Apple accused Nokia, the world's largest mobile phone maker, of infringing the patents held by the Cupertino, California company.
"Other companies must compete with us by inventing their own technologies, not just by stealing ours," Apple vice president Bruce Sewell said in a brief statement.
The move came after Nokia in October accused its US rival of infringing 10 Nokia mobile phone technology patents with the iPhone.
According to Nokia, the patents cover "wireless data, speech coding, security and encryption and are infringed by all Apple iPhone models shipped since the iPhone was introduced in 2007."
Ilkka Rahnasto, deputy head of Nokia's legal department, accused Apple at the time of "attempting to get a free ride on the back of Nokia's innovation."
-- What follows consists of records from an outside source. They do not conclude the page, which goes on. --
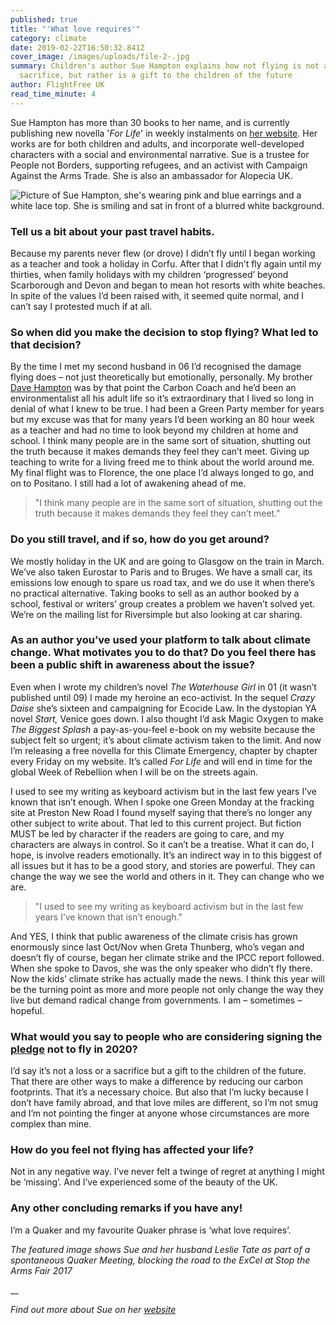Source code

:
 ```yaml
---
published: true
title: "'What love requires'"
category: climate
date: 2019-02-22T16:50:32.841Z
cover_image: /images/uploads/file-2-.jpg
summary: Children's author Sue Hampton explains how not flying is not a
  sacrifice, but rather is a gift to the children of the future
author: FlightFree UK
read_time_minute: 4
---
```

Sue Hampton has more than 30 books to her name, and is currently publishing new novella '*For Life*' in weekly instalments on [her website](https://www.suehamptonauthor.co.uk/). Her works are for both children and adults, and incorporate well-developed characters with a social and environmental narrative. Sue is a trustee for People not Borders, supporting refugees, and an activist with Campaign Against the Arms Trade. She is also an ambassador for Alopecia UK.

![Picture of Sue Hampton, she's wearing pink and blue earrings and a white lace top. She is smiling and sat in front of a blurred white background. ](/images/uploads/sue-small-pic-.jpeg "Credit: Mikaela Morgan photography")

### **Tell us a bit about your past travel habits.**

Because my parents never flew (or drove) I didn’t fly until I began working as a teacher and took a holiday in Corfu. After that I didn’t fly again until my thirties, when family holidays with my children ‘progressed’ beyond Scarborough and Devon and began to mean hot resorts with white beaches. In spite of the values I’d been raised with, it seemed quite normal, and I can’t say I protested much if at all.

### **So when did you make the decision to stop flying? What led to that decision?**

By the time I met my second husband in 06 I’d recognised the damage flying does – not just theoretically but emotionally, personally. My brother [Dave Hampton](http://www.carboncoach.com/) was by that point the Carbon Coach and he’d been an environmentalist all his adult life so it’s extraordinary that I lived so long in denial of what I knew to be true. I had been a Green Party member for years but my excuse was that for many years I’d been working an 80 hour week as a teacher and had no time to look beyond my children at home and school. I think many people are in the same sort of situation, shutting out the truth because it makes demands they feel they can’t meet. Giving up teaching to write for a living freed me to think about the world around me. My final flight was to Florence, the one place I’d always longed to go, and on to Positano. I still had a lot of awakening ahead of me. 

> "I think many people are in the same sort of situation, shutting out the truth because it makes demands they feel they can’t meet."

### **Do you still travel, and if so, how do you get around?**

We mostly holiday in the UK and are going to Glasgow on the train in March. We’ve also taken Eurostar to Paris and to Bruges. We have a small car, its emissions low enough to spare us road tax, and we do use it when there’s no practical alternative. Taking books to sell as an author booked by a school, festival or writers’ group creates a problem we haven’t solved yet. We’re on the mailing list for Riversimple but also looking at car sharing.

### **As an author you’ve used your platform to talk about climate change. What motivates you to do that? Do you feel there has been a public shift in awareness about the issue?**

Even when I wrote my children’s novel *The Waterhouse Girl* in 01 (it wasn’t published until 09) I made my heroine an eco-activist. In the sequel *Crazy Daise* she’s sixteen and campaigning for Ecocide Law. In the dystopian YA novel *Start,* Venice goes down. I also thought I’d ask Magic Oxygen to make *The Biggest Splash* a pay-as-you-feel e-book on my website because the subject felt so urgent; it’s about climate activism taken to the limit. And now I’m releasing a free novella for this Climate Emergency, chapter by chapter every Friday on my website. It’s called *For Life* and will end in time for the global Week of Rebellion when I will be on the streets again. 

I used to see my writing as keyboard activism but in the last few years I’ve known that isn’t enough. When I spoke one Green Monday at the fracking site at Preston New Road I found myself saying that there’s no longer any other subject to write about. That led to this current project. But fiction MUST be led by character if the readers are going to care, and my characters are always in control. So it can’t be a treatise. What it can do, I hope, is involve readers emotionally. It’s an indirect way in to this biggest of all issues but it has to be a good story, and stories are powerful. They can change the way we see the world and others in it. They can change who we are. 

> "I used to see my writing as keyboard activism but in the last few years I’ve known that isn’t enough."

And YES, I think that public awareness of the climate crisis has grown enormously since last Oct/Nov when Greta Thunberg, who’s vegan and doesn’t fly of course, began her climate strike and the IPCC report followed. When she spoke to Davos, she was the only speaker who didn’t fly there. Now the kids’ climate strike has actually made the news. I think this year will be the turning point as more and more people not only change the way they live but demand radical change from governments. I am – sometimes – hopeful. 

### **What would you say to people who are considering signing the** **[pledge](https://www.flightfree.co.uk/pledge)** **not to fly in 2020?**

I’d say it’s not a loss or a sacrifice but a gift to the children of the future. That there are other ways to make a difference by reducing our carbon footprints. That it’s a necessary choice. But also that I’m lucky because I don’t have family abroad, and that love miles are different, so I’m not smug and I’m not pointing the finger at anyone whose circumstances are more complex than mine.

### **How do you feel not flying has affected your life?**

Not in any negative way. I’ve never felt a twinge of regret at anything I might be ‘missing’. And I’ve experienced some of the beauty of the UK.

### **Any other concluding remarks if you have any!**

I’m a Quaker and my favourite Quaker phrase is ‘what love requires’. 

*The featured image shows Sue and her husband Leslie Tate as part of a spontaneous Quaker Meeting, blocking the road to the ExCel at Stop the Arms Fair 2017*

__

*Find out more about Sue on her* *[website](https://www.suehamptonauthor.co.uk/)*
Apple countersued in federal court in the eastern state of Delaware, where Nokia filed its complaint against Apple.
Nokia is trying to buoy a sinking position in the mobile telephone market by getting its hands on iPhone technology and charging "exorbitant" fees for patented technology allegedly intrinsic to industry standards, Apple charged.
Apple denied infringing on Nokia patents and rejected the notion that technology at issue in the Finnish firm's lawsuit is essential to any industry standard.
"Nokia's demands appear to be driven by declines in its own mobile phone business," Apple said in a 79-page counterclaim filed with the court.
"Nokia has been attempting to use its allegedly standards-essential patents to help regain what Nokia has lost in the marketplace."
Nokia posted its first quarterly loss in a decade in October amid falling sales. Analysts said the poor results were partly due to the growing popularity of the iPhone and Research in Motion's Blackberry over Nokia models.
Apple reported record quarterly sales of 7.4 million iPhones in October.
Nokia made agreements to let its patented technology be crafted into industry standards and now has a "hold-up" power that it "abusively seeks to wield," Apple argued in court paperwork.
If the technology is critical to standards, Nokia is betraying a commitment to license it on "fair, reasonable, and non-discriminatory terms," Apple maintained.
Along with demanding steep royalties, Nokia is insisting on "grantbacks" that permit the company to use Apple technology, the iPhone maker said in legal documents.
Nokia is already using Apple smartphone technology without permission, the California firm charged.
"This attempt by Nokia to leverage patents previously pledged to industry standards is an effort to free ride on the commercial success of Apple's innovative iPhone while avoiding liability for copying the iPhone and infringing Apple's patents," Apple said in its filing.
Apple is asking the court to award it unspecified financial damages and dismiss the suit filed by Nokia.
Nokia told AFP that it is studying Apple's claim "and will respond in due course.”